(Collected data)
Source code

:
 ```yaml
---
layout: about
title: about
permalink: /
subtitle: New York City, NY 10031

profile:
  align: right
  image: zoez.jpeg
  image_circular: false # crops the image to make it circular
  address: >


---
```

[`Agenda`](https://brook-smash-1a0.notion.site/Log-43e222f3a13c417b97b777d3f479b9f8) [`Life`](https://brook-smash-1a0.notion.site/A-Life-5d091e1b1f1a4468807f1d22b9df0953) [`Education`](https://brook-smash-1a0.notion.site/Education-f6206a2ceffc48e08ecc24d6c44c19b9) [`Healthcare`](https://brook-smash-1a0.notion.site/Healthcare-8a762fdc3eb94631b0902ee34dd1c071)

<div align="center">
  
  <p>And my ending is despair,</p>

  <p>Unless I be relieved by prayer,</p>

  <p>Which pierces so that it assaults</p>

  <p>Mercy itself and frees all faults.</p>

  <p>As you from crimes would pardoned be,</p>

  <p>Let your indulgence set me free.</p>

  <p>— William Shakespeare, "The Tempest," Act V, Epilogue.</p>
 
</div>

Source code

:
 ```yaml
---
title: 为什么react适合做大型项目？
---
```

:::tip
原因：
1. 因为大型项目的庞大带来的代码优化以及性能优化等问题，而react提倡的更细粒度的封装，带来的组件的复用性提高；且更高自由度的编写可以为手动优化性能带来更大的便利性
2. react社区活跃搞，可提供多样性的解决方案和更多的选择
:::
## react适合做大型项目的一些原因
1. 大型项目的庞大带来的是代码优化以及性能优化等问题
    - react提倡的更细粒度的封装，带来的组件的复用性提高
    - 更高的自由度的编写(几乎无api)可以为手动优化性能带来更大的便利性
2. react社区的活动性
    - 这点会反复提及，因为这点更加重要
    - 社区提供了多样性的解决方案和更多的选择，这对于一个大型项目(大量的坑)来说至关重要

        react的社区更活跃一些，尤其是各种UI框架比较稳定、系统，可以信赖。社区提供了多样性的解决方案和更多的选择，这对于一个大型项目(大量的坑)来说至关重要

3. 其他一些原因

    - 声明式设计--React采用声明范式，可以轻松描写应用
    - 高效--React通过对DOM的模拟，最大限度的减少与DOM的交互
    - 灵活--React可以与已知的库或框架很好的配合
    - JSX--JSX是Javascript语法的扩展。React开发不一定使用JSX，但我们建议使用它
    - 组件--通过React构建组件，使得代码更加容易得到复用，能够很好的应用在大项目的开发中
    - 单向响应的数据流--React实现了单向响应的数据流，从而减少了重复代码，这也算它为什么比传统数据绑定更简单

**ASSIGNMENT**
Count the lines above in which the string "这对于一个大型项目" occurs. Give that number and nothing else.

**RESPONSE BOX**
2